Bright, Breezy, and Delightful

A Business Proposal is the quintessential 2022 K-rom-com: adapted from the webtoon (The Office Blind Date), briskly paced, packed with gags, and powered by a lead couple that grabs you from their disastrous blind date (which is great for the story). It’s a series that knows exactly what it wants to be: sparkling entertainment, without pretending to be dramatically profound beyond its scope.

- Plot in two lines (no spoilers):

Shin Ha-ri agrees to stand in for her friend on a blind date with the goal of getting rejected; opposite her sits Kang Tae-mu, a young CEO determined to marry quickly and get it over with. Thanks to that initial mix-up, a fake relationship kicks off—soon colliding with the workplace and with real feelings creeping in beneath the facade.

- What works (objectively):

1. Chemistry & comic timing: Kim Sejeong’s timing is spot-on; Ahn Hyo-seop plays the “aloof/rigid” contrast that gradually melts in a natural way. The secondary couple (Seol In-ah & Kim Min-kyu) isn’t mere garnish: they inject energy and often steal the scene.
2. Direction & pace: tight episodes, lively editing, zero dead weight. Many rom-coms drag; here the short run (12 eps) keeps it snappy.
3. Physical comedy & visual gags: the show uses facial expressions, micro-reactions, and controlled slapstick well, without tipping into full cartoon.
4. Trope management: fake dating, contracts, hidden identities, “grumpy x sunshine”—they’re clichés, yes, but the script orchestrates them with craft and polishes them just enough to feel fresh.

- Where it wobbles (without sinking the ship)

1. Workplace-romance ethics: there’s a hierarchy (CEO/employee).
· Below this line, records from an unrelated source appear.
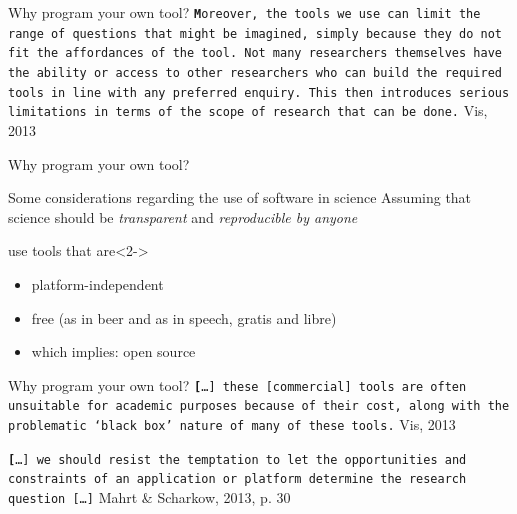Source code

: \begin{frame}{Why program your own tool?}
\vspace{1cm}
{\tt \textbf
Moreover, the tools we use can limit the range of questions that might be imagined, simply because they do not fit the affordances of the tool. Not many researchers themselves have the ability or access to other researchers who can build the required tools in line with any preferred enquiry. This then introduces serious limitations in terms of the scope of research that can be done.}
\vspace{1cm}
\footnotesize{Vis, 2013\\}

\end{frame}


\begin{frame}{Why program your own tool?}
\end{frame}

\begin{frame}{Some considerations regarding the use of software in science}
Assuming that science should be \emph{transparent} and \emph{reproducible by anyone}
\begin{block}{use tools that are}<2->
\begin{itemize}
\item platform-independent 
\item free (as in beer and as in speech, gratis and libre)
\item which implies: open source
\end{itemize}
\end{block}
\end{frame}

\begin{frame}{Why program your own tool?}
\vspace{1cm}
{\tt \textbf
{[}\ldots{]} these {[}commercial{]} tools are often unsuitable for academic purposes because of their cost, along with the problematic ‘black box’ nature of many of these tools.}
{\footnotesize{Vis, 2013\\}}
\vspace{1cm}

{\tt \textbf
{[}\ldots{]} we should resist the temptation to let the opportunities and constraints of an application or platform determine the research question {[}\ldots{]}}
{\footnotesize{Mahrt \& Scharkow, 2013, p. 30\\}}

\end{frame}

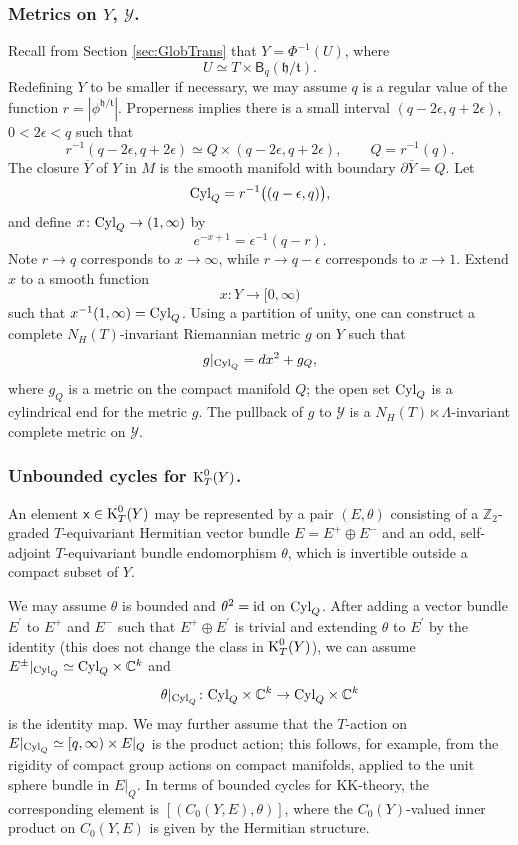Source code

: \documentclass[11pt,reqno]{amsart}
\theoremstyle{definition}
\theoremstyle{remark}
\newcommand{\ol}[1]{\overline{#1}}
\newcommand{\st}[1]{\mathsf{#1}}
\def\t{\ensuremath{\mathfrak{t}}}
\def\h{\ensuremath{\mathfrak{h}}}
\def\Y{\ensuremath{\mathcal{Y}}}
\def\K{\ensuremath{\mathcal{K}}}
\def\bC{\ensuremath{\mathbb{C}}}
\def\bZ{\ensuremath{\mathbb{Z}}}
\def\id{\ensuremath{\textnormal{id}}}
\def\K{\ensuremath{\textnormal{K}}}
\def\Cyl{\ensuremath{\textnormal{Cyl}}}
\begin{document}
\subsubsection{Metrics on $Y$, $\Y$.}
Recall from Section \ref{sec:GlobTrans} that $Y=\Phi^{-1}(U)$, where
\[ U \simeq T \times \st{B}_q(\h/\t).\]
Redefining $Y$ to be smaller if necessary, we may assume $q$ is a regular value of the function $r=|\phi^{\h/\t}|$.  Properness implies there is a small interval $(q-2\epsilon,q+2\epsilon)$, $0<2\epsilon<q$ such that
\[ r^{-1}(q-2\epsilon,q+2\epsilon) \simeq Q \times (q-2\epsilon,q+2\epsilon), \qquad Q=r^{-1}(q).\]
The closure $\ol{Y}$ of $Y$ in $M$ is the smooth manifold with boundary $\partial \ol{Y}=Q$. Let
\[ \Cyl_Q=r^{-1}\big((q-\epsilon,q)\big),\]
and define $x \colon \Cyl_Q \rightarrow (1, \infty)$ by
\[ e^{-x+1}=\epsilon^{-1}(q-r).\]
Note $r \rightarrow q$ corresponds to $x \rightarrow \infty$, while $r \rightarrow q-\epsilon$ corresponds to $x \rightarrow 1$.  Extend $x$ to a smooth function
\begin{equation} 
\label{eqn:Extendx}
x \colon Y \rightarrow [0,\infty) 
\end{equation}
such that $x^{-1}(1,\infty)=\Cyl_Q$.  Using a partition of unity, one can construct a complete $N_H(T)$-invariant Riemannian metric $g$ on $Y$ such that
\[ g|_{\Cyl_Q}=dx^2+g_Q,\]
where $g_Q$ is a metric on the compact manifold $Q$; the open set $\Cyl_Q$ is a cylindrical end for the metric $g$.  The pullback of $g$ to $\Y$ is a $N_H(T)\ltimes \Lambda$-invariant complete metric on $\Y$.

\subsubsection{Unbounded cycles for $\K_T^0(Y)$.}\label{sec:UnboundedRepresentative}
An element $\st{x} \in \K^0_T(Y)$ may be represented by a pair $(E,\theta)$ consisting of a $\bZ_2$-graded $T$-equivariant Hermitian vector bundle $E=E^+\oplus E^-$ and an odd, self-adjoint $T$-equivariant bundle endomorphism $\theta$, which is invertible outside a compact subset of $Y$.

We may assume $\theta$ is bounded and $\theta^2=\id$ on $\Cyl_Q$.  After adding a vector bundle $E^\prime$ to $E^+$ and $E^-$ such that $E^+\oplus E^\prime$ is trivial and extending $\theta$ to $E^\prime$ by the identity (this does not change the class in $\K_T^0(Y)$), we can assume $E^{\pm}|_{\Cyl_Q} \simeq \Cyl_Q \times \bC^k$ and 
\[ \theta|_{\Cyl_Q}\colon \Cyl_Q \times \bC^k \rightarrow \Cyl_Q \times \bC^k \] 
is the identity map.  We may further assume that the $T$-action on $E|_{\Cyl_Q} \simeq [q,\infty) \times E|_Q$ is the product action; this follows, for example, from the rigidity of compact group actions on compact manifolds, applied to the unit sphere bundle in $E|_Q$.  In terms of bounded cycles for KK-theory, the corresponding element is $[(C_0(Y,E),\theta)]$, where the $C_0(Y)$-valued inner product on $C_0(Y,E)$ is given by the Hermitian structure.
\end{document}
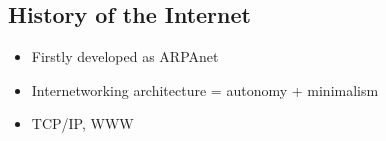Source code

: \subsection{History of the Internet}
\begin{itemize}
	\item Firstly developed as ARPAnet
	\item Internetworking architecture = autonomy + minimalism
	\item TCP/IP, WWW
\end{itemize}
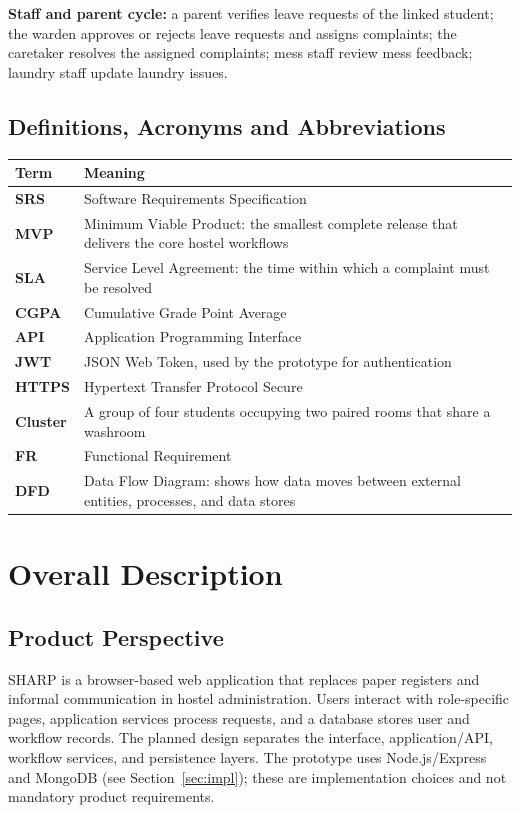 \documentclass[11pt,a4paper]{article}
\numberwithin{figure}{section}   %
\begin{document}
\textbf{Staff and parent cycle:} a parent verifies leave requests of the linked student; the warden approves or rejects leave requests and assigns complaints; the caretaker resolves the assigned complaints; mess staff review mess feedback; laundry staff update laundry issues.

\subsection{Definitions, Acronyms and Abbreviations}
\begin{longtable}{>{\bfseries}p{}p{}}
\toprule
Term & Meaning\\
\midrule
\endhead
SRS & Software Requirements Specification\\
MVP & Minimum Viable Product: the smallest complete release that delivers the core hostel workflows\\
SLA & Service Level Agreement: the time within which a complaint must be resolved\\
CGPA & Cumulative Grade Point Average\\
API & Application Programming Interface\\
JWT & JSON Web Token, used by the prototype for authentication\\
HTTPS & Hypertext Transfer Protocol Secure\\
Cluster & A group of four students occupying two paired rooms that share a washroom\\
FR & Functional Requirement\\
DFD & Data Flow Diagram: shows how data moves between external entities, processes, and data stores\\
\bottomrule
\end{longtable}

\section{Overall Description}
\subsection{Product Perspective}
SHARP is a browser-based web application that replaces paper registers and informal communication in hostel administration. Users interact with role-specific pages, application services process requests, and a database stores user and workflow records. The planned design separates the interface, application/API, workflow services, and persistence layers. The prototype uses Node.js/Express and MongoDB (see Section~\ref{sec:impl}); these are implementation choices and not mandatory product requirements.
\end{document}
The show treats it in a romantic, glossy key without really problematizing it; if you want a serious take on power and boundaries, this isn’t the one.
2. “Light” conflicts: obstacles and misunderstandings resolve quickly and painlessly; the emotional stakes remain medium-low by design.
3. Product placement: visible and frequent (part of the commercial package); if it bothers you, it’ll pop out of the frame now and then.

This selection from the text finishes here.